PJ: As a young boy, I grew up listening to the Third Symphony of Bruckner, based on the George Szell recording. My father happened to have that recording - I loved it and I thought it was an amazing piece. At the same time, I grew up with prejudices that commonly existed against Bruckner. Depending on which country you live in, of course, there are various degrees of preconceived ideas about the composer. Some people think Bruckner's symphonies are long and boring while others think they are repetitive. Some people love his symphonies but some think the works are overrated. In the end, there are as many opinions as there are people. 

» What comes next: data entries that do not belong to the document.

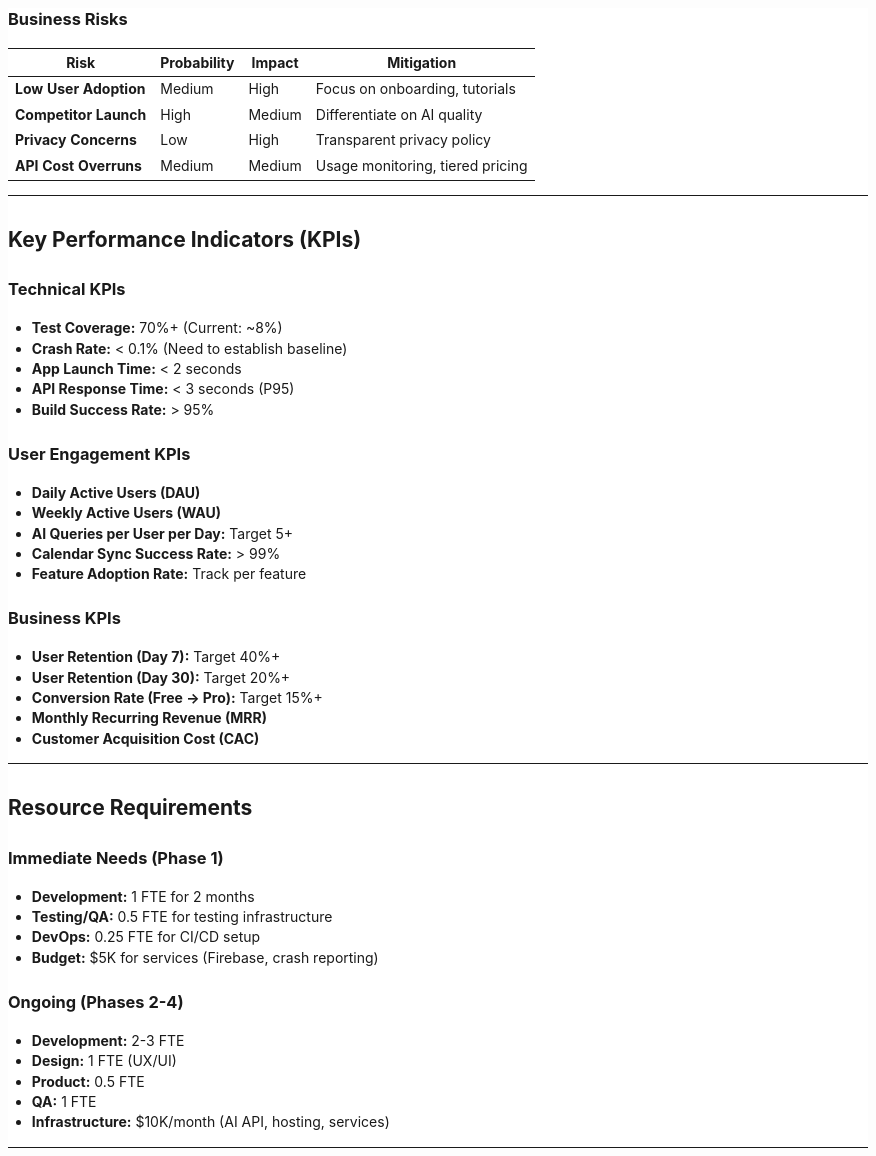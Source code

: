 ### Business Risks

| Risk | Probability | Impact | Mitigation |
|------|-------------|--------|------------|
| **Low User Adoption** | Medium | High | Focus on onboarding, tutorials |
| **Competitor Launch** | High | Medium | Differentiate on AI quality |
| **Privacy Concerns** | Low | High | Transparent privacy policy |
| **API Cost Overruns** | Medium | Medium | Usage monitoring, tiered pricing |

---

## Key Performance Indicators (KPIs)

### Technical KPIs
- **Test Coverage:** 70%+ (Current: ~8%)
- **Crash Rate:** < 0.1% (Need to establish baseline)
- **App Launch Time:** < 2 seconds
- **API Response Time:** < 3 seconds (P95)
- **Build Success Rate:** > 95%

### User Engagement KPIs
- **Daily Active Users (DAU)**
- **Weekly Active Users (WAU)**
- **AI Queries per User per Day:** Target 5+
- **Calendar Sync Success Rate:** > 99%
- **Feature Adoption Rate:** Track per feature

### Business KPIs
- **User Retention (Day 7):** Target 40%+
- **User Retention (Day 30):** Target 20%+
- **Conversion Rate (Free → Pro):** Target 15%+
- **Monthly Recurring Revenue (MRR)**
- **Customer Acquisition Cost (CAC)**

---

## Resource Requirements

### Immediate Needs (Phase 1)
- **Development:** 1 FTE for 2 months
- **Testing/QA:** 0.5 FTE for testing infrastructure
- **DevOps:** 0.25 FTE for CI/CD setup
- **Budget:** $5K for services (Firebase, crash reporting)

### Ongoing (Phases 2-4)
- **Development:** 2-3 FTE
- **Design:** 1 FTE (UX/UI)
- **Product:** 0.5 FTE
- **QA:** 1 FTE
- **Infrastructure:** $10K/month (AI API, hosting, services)

---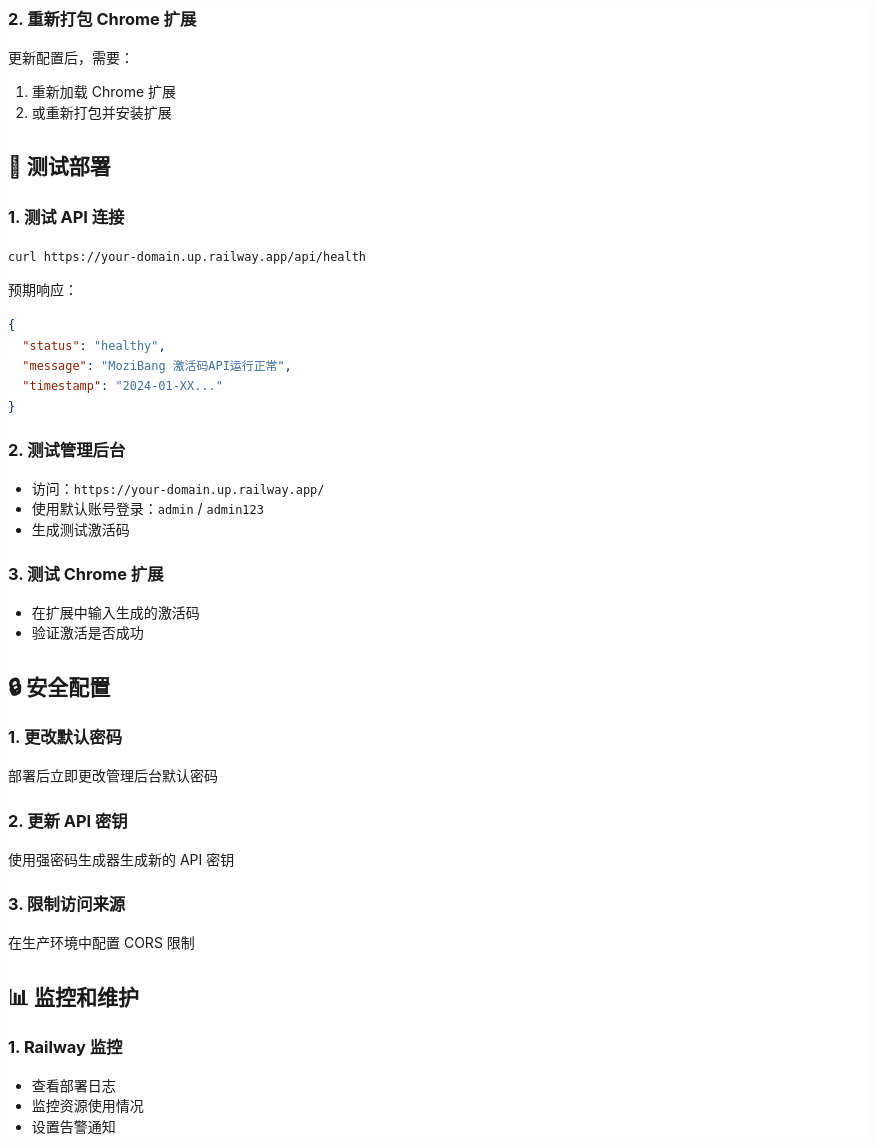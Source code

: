 ### 2. 重新打包 Chrome 扩展

更新配置后，需要：
1. 重新加载 Chrome 扩展
2. 或重新打包并安装扩展

## 🧪 测试部署

### 1. 测试 API 连接
```bash
curl https://your-domain.up.railway.app/api/health
```

预期响应：
```json
{
  "status": "healthy",
  "message": "MoziBang 激活码API运行正常",
  "timestamp": "2024-01-XX..."
}
```

### 2. 测试管理后台
- 访问：`https://your-domain.up.railway.app/`
- 使用默认账号登录：`admin` / `admin123`
- 生成测试激活码

### 3. 测试 Chrome 扩展
- 在扩展中输入生成的激活码
- 验证激活是否成功

## 🔒 安全配置

### 1. 更改默认密码
部署后立即更改管理后台默认密码

### 2. 更新 API 密钥
使用强密码生成器生成新的 API 密钥

### 3. 限制访问来源
在生产环境中配置 CORS 限制

## 📊 监控和维护

### 1. Railway 监控
- 查看部署日志
- 监控资源使用情况
- 设置告警通知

I decided to conduct my first Bruckner symphony when I was in Malmö, Sweden, as a principal conductor. This was a long time ago, and this was my first orchestra where I was a principal conductor. I played the Third Symphony and loved it. And from that point on, I've been conducting Bruckner every year and I've conducted all of the symphonies many, many, many times - Bruckner has become a kind of part of the core repertoire for me. 

Way before I conducted all the Tchaikovsky symphonies, I conducted all the Bruckner symphonies. The task of creating a giant architecture that can sometimes go on for 85 or 90 minutes, is something that always attracted me somehow. I always thought it was an interesting challenge to be able to create a long line with one climatic centre of the piece. 

There is really no place to hide in Bruckner's symphonies because his music is the most honest music... and it is the most sincere music almost to a fault. The sincerity is there to the point where all the whistles, bells, and extra stuff that other composers employ to make their music interesting don't exist in Bruckner's music. You are lucky if you get one cymbal crash and even then people might not be convinced that it is a good idea to add it. It's all about building long-term architecture and that's a very, very interesting process. I really enjoy it when I feel that a performance is reaching this organic development and climax. 

For me, Bruckner's music is an absolutely essential repertoire for a symphony orchestra. This is something that a lot of musicians and conductors don't think about these days anymore, but an orchestra that cannot play Bruckner with authority is not a good orchestra. They're missing something very fundamental. Any orchestra can play Tchaikovsky - of course, not everybody can play Tchaikovsky well; that's a different issue because there is nothing to take away from Tchaikovsky; he's a fantastic composer and also has his own particular traits that need to be observed and understood. But if an orchestra finds Bruckner somehow repetitive and uninteresting, this means that they don't have enough inner fantasy, inner life, and inner understanding of architecture. 

YH: You talked about architecture and long lines a number of times. What do you exactly mean by that? Do you mean, for example, that if there is an orchestral unison in the first five minutes of an 80-minute work, we want to make sure to control the intensity of this unison in order to create a more sustainable drama across 80 minutes?

PJ: Yes. This means that there is a four-movement piece where the symphony gradually builds to its peak. The structure should be built into a sort of one climatic long line. In a Mahler symphony, sometimes there is a most climatic moment in the 20th bar. Then he starts building down from there - looking, searching, and telling the story. It's a very different architecture.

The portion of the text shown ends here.